Friday, December 19, 2014

Why is being Agile so Hard

Doing Agile is only an engineering practice, but being agile is the multidisciplinary challenge from top-down and bottom-up.

Agile becomes mainstream software management philosophy and methodology,  however, most of the organizations are at the stage of doing Agile, not being agile, doing agile is a set of activities; but being agile is the state of mind, the ongoing capability, and the culture adaptability. To dig through, why is being agile so hard?

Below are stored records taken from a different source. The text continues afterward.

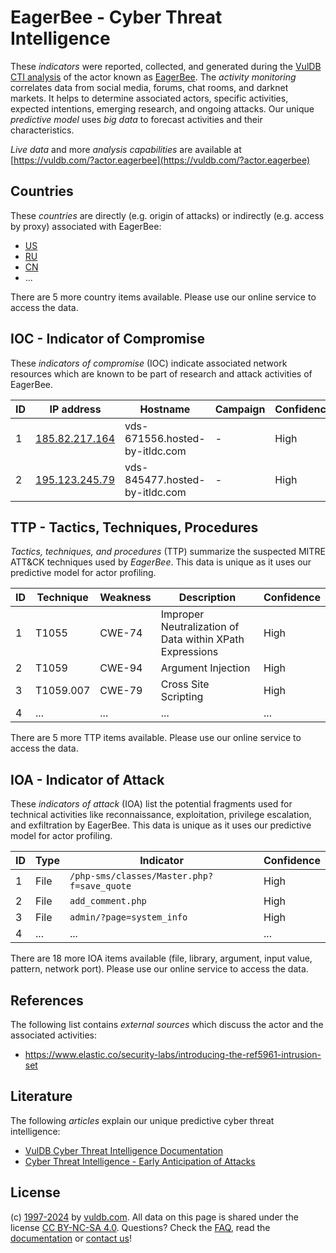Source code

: # EagerBee - Cyber Threat Intelligence

These _indicators_ were reported, collected, and generated during the [VulDB CTI analysis](https://vuldb.com/?kb.cti) of the actor known as [EagerBee](https://vuldb.com/?actor.eagerbee). The _activity monitoring_ correlates data from social media, forums, chat rooms, and darknet markets. It helps to determine associated actors, specific activities, expected intentions, emerging research, and ongoing attacks. Our unique _predictive model_ uses _big data_ to forecast activities and their characteristics.

_Live data_ and more _analysis capabilities_ are available at [https://vuldb.com/?actor.eagerbee](https://vuldb.com/?actor.eagerbee)

## Countries

These _countries_ are directly (e.g. origin of attacks) or indirectly (e.g. access by proxy) associated with EagerBee:

* [US](https://vuldb.com/?country.us)
* [RU](https://vuldb.com/?country.ru)
* [CN](https://vuldb.com/?country.cn)
* ...

There are 5 more country items available. Please use our online service to access the data.

## IOC - Indicator of Compromise

These _indicators of compromise_ (IOC) indicate associated network resources which are known to be part of research and attack activities of EagerBee.

ID | IP address | Hostname | Campaign | Confidence
-- | ---------- | -------- | -------- | ----------
1 | [185.82.217.164](https://vuldb.com/?ip.185.82.217.164) | vds-671556.hosted-by-itldc.com | - | High
2 | [195.123.245.79](https://vuldb.com/?ip.195.123.245.79) | vds-845477.hosted-by-itldc.com | - | High

## TTP - Tactics, Techniques, Procedures

_Tactics, techniques, and procedures_ (TTP) summarize the suspected MITRE ATT&CK techniques used by _EagerBee_. This data is unique as it uses our predictive model for actor profiling.

ID | Technique | Weakness | Description | Confidence
-- | --------- | -------- | ----------- | ----------
1 | T1055 | CWE-74 | Improper Neutralization of Data within XPath Expressions | High
2 | T1059 | CWE-94 | Argument Injection | High
3 | T1059.007 | CWE-79 | Cross Site Scripting | High
4 | ... | ... | ... | ...

There are 5 more TTP items available. Please use our online service to access the data.

## IOA - Indicator of Attack

These _indicators of attack_ (IOA) list the potential fragments used for technical activities like reconnaissance, exploitation, privilege escalation, and exfiltration by EagerBee. This data is unique as it uses our predictive model for actor profiling.

ID | Type | Indicator | Confidence
-- | ---- | --------- | ----------
1 | File | `/php-sms/classes/Master.php?f=save_quote` | High
2 | File | `add_comment.php` | High
3 | File | `admin/?page=system_info` | High
4 | ... | ... | ...

There are 18 more IOA items available (file, library, argument, input value, pattern, network port). Please use our online service to access the data.

## References

The following list contains _external sources_ which discuss the actor and the associated activities:

* https://www.elastic.co/security-labs/introducing-the-ref5961-intrusion-set

## Literature

The following _articles_ explain our unique predictive cyber threat intelligence:

* [VulDB Cyber Threat Intelligence Documentation](https://vuldb.com/?kb.cti)
* [Cyber Threat Intelligence - Early Anticipation of Attacks](https://www.scip.ch/en/?labs.20201022)

## License

(c) [1997-2024](https://vuldb.com/?kb.changelog) by [vuldb.com](https://vuldb.com/?kb.about). All data on this page is shared under the license [CC BY-NC-SA 4.0](https://creativecommons.org/licenses/by-nc-sa/4.0/). Questions? Check the [FAQ](https://vuldb.com/?kb.faq), read the [documentation](https://vuldb.com/?kb) or [contact us](https://vuldb.com/?contact)!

"Agile is a silver mirror, not a silver bullet": You have to do continuous reflection. Isn't Agile about transparency? Why were you not able to have open and constructive conversations about the situation? Why did you have to act beneath the company radar screen? Agile is a state of mind, it is about embracing change, taking risks, thinking out of the box etc. State of mind also means the psychological factors, it means the persons’ psychology plays an important role. Because we are humans. There is an old habit of resisting to changes. Not everyone can be Agile. There are also people that like titles, control, and power. They don't want to be Agile. Things related to the people are difficult, like self-organization, working without hierarchy, progression etc. Moving to agile brings the cultural change in an organization which the management needs to understand and support, to unease the roll out.
* Fear of ambiguity and uncertainty
* Fear of failure
* Fear or dislike of change
* No time or inclination to learn
* Undervaluing teamwork, cooperation, and trust
* Inability to engage in creative conflict and negotiation
* A liking for positional status
* A liking for individual heroics


Executives’ Buy-in: The belief that drives most organizations is that reducing cost is the prime means of "optimizing" - but results in silos, conflicts, command-and-control, etc. Some argue Agile cannot substantiate "positive" financial results in the short term. That is why it is hard to "convince" executives about its worth. Instead, show executives that financials have tangible and long-term gains via adopting Agile, and the executives themselves will want changes to happen. Hence, it is important to getting top executives to realize that one of the prime causes of poor organizational performance is silo thinking, and agile can improve cross-functional collaboration to make business work as a whole more seamlessly and profitable. And if they do realize, then get them to make positive decisions and constructive actions.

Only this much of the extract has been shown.